Gina Bloodworth is an Oklahoma native and an assistant professor at Central Washington University. Her academic interest is water resources, particularly allocation issues, water policy, and water law. Extensive travel to places where there are very few environmental laws, and even fewer law abiders, fuels her concern about environmental laws and the intersection of human-nature interactions.

William Forbes worked in forestry and rural community assistance for the Siskiyou National Forest in southwestern Oregon. He received his Ph.D. in environmental science in 2004 from the University of North Texas. Contrary to a popular notion of arid Texas landscapes, Bill is surrounded by the East Texas “Pineywoods.”

Gabe Judkins is a geography Ph.D. student at Arizona State University, aspiring to one day own his own farm. While he might be unable to afford the land prices around Phoenix, Arizona, he enjoys living off the land vicariously through his interviews with farmers in Arizona and Mexico. Even though his article focuses on the decline of cotton, he says, “fresh fruits and vegetables make up the majority of my academic diet, as globalization keeps them in season all year round.”

Aaron Kingsbury is a Ph.D. student in geography at the University of Hawai‘i in Manoa, with research interests in the geographies of agriculture and food in East Asia. He encourages those on the mainland to revisit Spam as an alternative source of protein.

Steve LaDochy has taught geography in California, Kansas, and Canada. He also moonlights at JPL, NASA, and as a weather forecaster.

Brenda Kayzar completed her Ph.D. in the fall of 2006 in the joint doctoral program at San Diego State University and the University of California, Santa Barbara. She is no longer loitering in downtown San Diego, though. Having purchased a nice coat and smart pair of boots, she now makes her home in Minneapolis, where she is an assistant professor in the Geography Department at the University of Minnesota, pursuing interests in downtown revitalization planning strategies and policy application, urban arts and culture, urban residential development and environmental issues, and a broad range of other place and space interests. [End Page 12]

James Lowry is an assistant professor of geography at the University of New Orleans, located on the high ground of the shore of Lake Pontchartrain. He completed his Ph.D. at the University of Arizona and has wound his way through Oklahoma and Texas to the bayou of southern Louisiana. He now lives in the suburban hills of New Orleans, at a safe elevation of eight feet above sea level.

David “Jim” Nemeth graduated UCLA in 1984 with his Ph.D. and hit the ground running. He is now the Asian, ethnic, and cultural geographer at the University of Toledo. His favorite quote: “Behind every success story is a great crime” (Confucius?). He appears destined to grow gray on the job, and with a clear conscience.

Richard L. Nostrand, in anticipation of his high school’s 50th reunion, compiled a booklet about his graduating class titled “The Class of 1957: Roosevelt High School, Seattle, Washington.” Reconnecting with members of that class was memorable, he says, and his piece that appears herein is drawn from that study. In 2004 he retired from the University of Oklahoma, where he is now the David Ross Boyd Professor Emeritus.

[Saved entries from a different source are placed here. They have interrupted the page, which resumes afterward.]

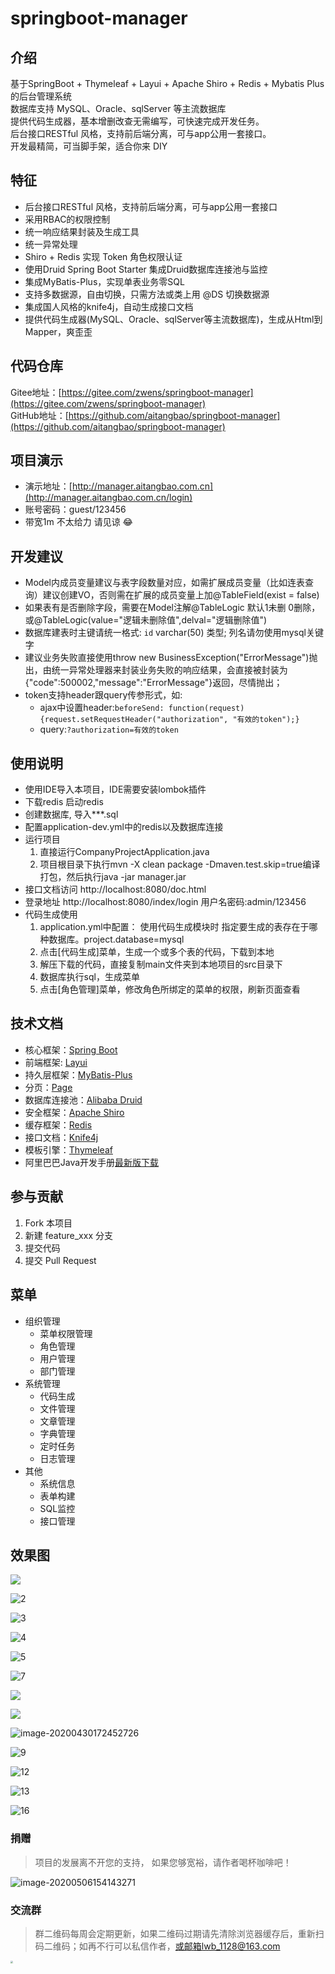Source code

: # springboot-manager

## 介绍
基于SpringBoot + Thymeleaf + Layui + Apache Shiro + Redis + Mybatis Plus 的后台管理系统    
数据库支持 MySQL、Oracle、sqlServer 等主流数据库  
提供代码生成器，基本增删改查无需编写，可快速完成开发任务。  
后台接口RESTful 风格，支持前后端分离，可与app公用一套接口。  
开发最精简，可当脚手架，适合你来 DIY

## 特征
- 后台接口RESTful 风格，支持前后端分离，可与app公用一套接口
- 采用RBAC的权限控制
- 统一响应结果封装及生成工具
- 统一异常处理
- Shiro + Redis 实现 Token 角色权限认证
- 使用Druid Spring Boot Starter 集成Druid数据库连接池与监控
- 集成MyBatis-Plus，实现单表业务零SQL
- 支持多数据源，自由切换，只需方法或类上用 @DS 切换数据源
- 集成国人风格的knife4j，自动生成接口文档
- 提供代码生成器(MySQL、Oracle、sqlServer等主流数据库)，生成从Html到Mapper，爽歪歪  

## 代码仓库
Gitee地址：[https://gitee.com/zwens/springboot-manager](https://gitee.com/zwens/springboot-manager)   
GitHub地址：[https://github.com/aitangbao/springboot-manager](https://github.com/aitangbao/springboot-manager) 

## 项目演示
- 演示地址：[http://manager.aitangbao.com.cn](http://manager.aitangbao.com.cn/login) 
- 账号密码：guest/123456
- 带宽1m 不太给力 请见谅 :joy:

## 开发建议
- Model内成员变量建议与表字段数量对应，如需扩展成员变量（比如连表查询）建议创建VO，否则需在扩展的成员变量上加@TableField(exist = false)
- 如果表有是否删除字段，需要在Model注解@TableLogic 默认1未删 0删除， 或@TableLogic(value="逻辑未删除值",delval="逻辑删除值")   
- 数据库建表时主键请统一格式: `id` varchar(50) 类型; 列名请勿使用mysql关键字
- 建议业务失败直接使用throw new BusinessException("ErrorMessage")抛出，由统一异常处理器来封装业务失败的响应结果，会直接被封装为{"code":500002,"message":"ErrorMessage"}返回，尽情抛出；
- token支持header跟query传参形式，如:
    - ajax中设置header:```beforeSend: function(request) {request.setRequestHeader("authorization", "有效的token");}```
    - query:```?authorization=有效的token ```

## 使用说明
- 使用IDE导入本项目，IDE需要安装lombok插件
- 下载redis 启动redis
- 创建数据库, 导入***.sql
- 配置application-dev.yml中的redis以及数据库连接
- 运行项目
   	1. 直接运行CompanyProjectApplication.java
	2. 项目根目录下执行mvn -X clean package -Dmaven.test.skip=true编译打包，然后执行java -jar manager.jar
- 接口文档访问 http://localhost:8080/doc.html
- 登录地址 http://localhost:8080/index/login 用户名密码:admin/123456
- 代码生成使用  
    1. application.yml中配置： 使用代码生成模块时 指定要生成的表存在于哪种数据库。project.database=mysql  
    2. 点击[代码生成]菜单，生成一个或多个表的代码，下载到本地  
    3. 解压下载的代码，直接复制main文件夹到本地项目的src目录下  
    4. 数据库执行sql，生成菜单
	5. 点击[角色管理]菜单，修改角色所绑定的菜单的权限，刷新页面查看
	
## 技术文档
* 核心框架：[Spring Boot](https://spring.io/projects/spring-boot)
* 前端框架: [Layui](https://www.layui.com/)
* 持久层框架：[MyBatis-Plus](https://mybatis.plus)
* 分页：[Page](https://mybatis.plus/guide/page.html)
* 数据库连接池：[Alibaba Druid](https://github.com/alibaba/druid/)
* 安全框架：[Apache Shiro](http://shiro.apache.org/)
* 缓存框架：[Redis](https://redis.io/)
* 接口文档：[Knife4j](https://doc.xiaominfo.com/)
* 模板引擎：[Thymeleaf](https://www.thymeleaf.org/)
* 阿里巴巴Java开发手册[最新版下载](https://github.com/alibaba/p3c)

## 参与贡献
1. Fork 本项目
2. 新建 feature_xxx 分支
3. 提交代码
4. 提交 Pull Request

## 菜单
- 组织管理
	- 菜单权限管理
	- 角色管理
	- 用户管理
	- 部门管理
- 系统管理
	- 代码生成
	- 文件管理
	- 文章管理
	- 字典管理
	- 定时任务
	- 日志管理
- 其他
	- 系统信息
	- 表单构建
	- SQL监控
	- 接口管理
	
## **效果图**

![](http://tuchuang.aitangbao.com.cn/20200703175603.png)

![2](https://images.gitee.com/uploads/images/2020/0521/110629_7526055a_997722.png)

![3](https://images.gitee.com/uploads/images/2020/0521/110629_59b62d18_997722.png)

![4](https://images.gitee.com/uploads/images/2020/0521/110629_4f2a354d_997722.png)

![5](https://images.gitee.com/uploads/images/2020/0521/110630_a38ee132_997722.png)

![7](https://images.gitee.com/uploads/images/2020/0521/110629_edd63da6_997722.png)

![](http://tuchuang.aitangbao.com.cn/20200527110224.png)

![](http://tuchuang.aitangbao.com.cn/20200703175432.png)

![image-20200430172452726](https://images.gitee.com/uploads/images/2020/0521/110630_1eae800b_997722.png)

![9](https://images.gitee.com/uploads/images/2020/0521/110630_ab5c75a2_997722.png)

![12](https://images.gitee.com/uploads/images/2020/0521/110630_8e6fe6f2_997722.png)

![13](https://images.gitee.com/uploads/images/2020/0521/110630_bcf841b9_997722.png)

![16](https://images.gitee.com/uploads/images/2020/0521/110630_4f083ac7_997722.png)

### 捐赠
> 项目的发展离不开您的支持， 如果您够宽裕，请作者喝杯咖啡吧！

![image-20200506154143271](https://images.gitee.com/uploads/images/2020/0521/110630_6be55411_997722.png)

### 交流群
> 群二维码每周会定期更新，如果二维码过期请先清除浏览器缓存后，重新扫码二维码；如再不行可以私信作者，或邮箱lwb_1128@163.com
<img width="300px" height="400px" src="http://tuchuang.aitangbao.com.cn/20200713102424.jpg" alt="" style="zoom:25%;" />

Mark Patterson is an associate professor of geography at Kennesaw State University in metro Atlanta. Originally from the Canadian Pacific Southwest (BC, for the geographically challenged), he completed his Ph.D. at the University of Arizona. Mark still finds time to hone his ice hockey skills as his team’s resident thug. Keep your head up.

Arbi Tamrazian was a student at Glendale City College when he did this research while completing an internship at JPL. He is now relaxing in the UC Berkeley Civil Engineering department.

Benjamin Timms is an assistant professor in the Social Sciences Department at California Polytechnic State University in San Luis Obispo. His main areas of interest are political ecology and international development, with a regional focus on the Caribbean and Central America. Outside of work, Dr. Timms enjoys hiking, cooking (badly), and sampling the wonderful wines of the central...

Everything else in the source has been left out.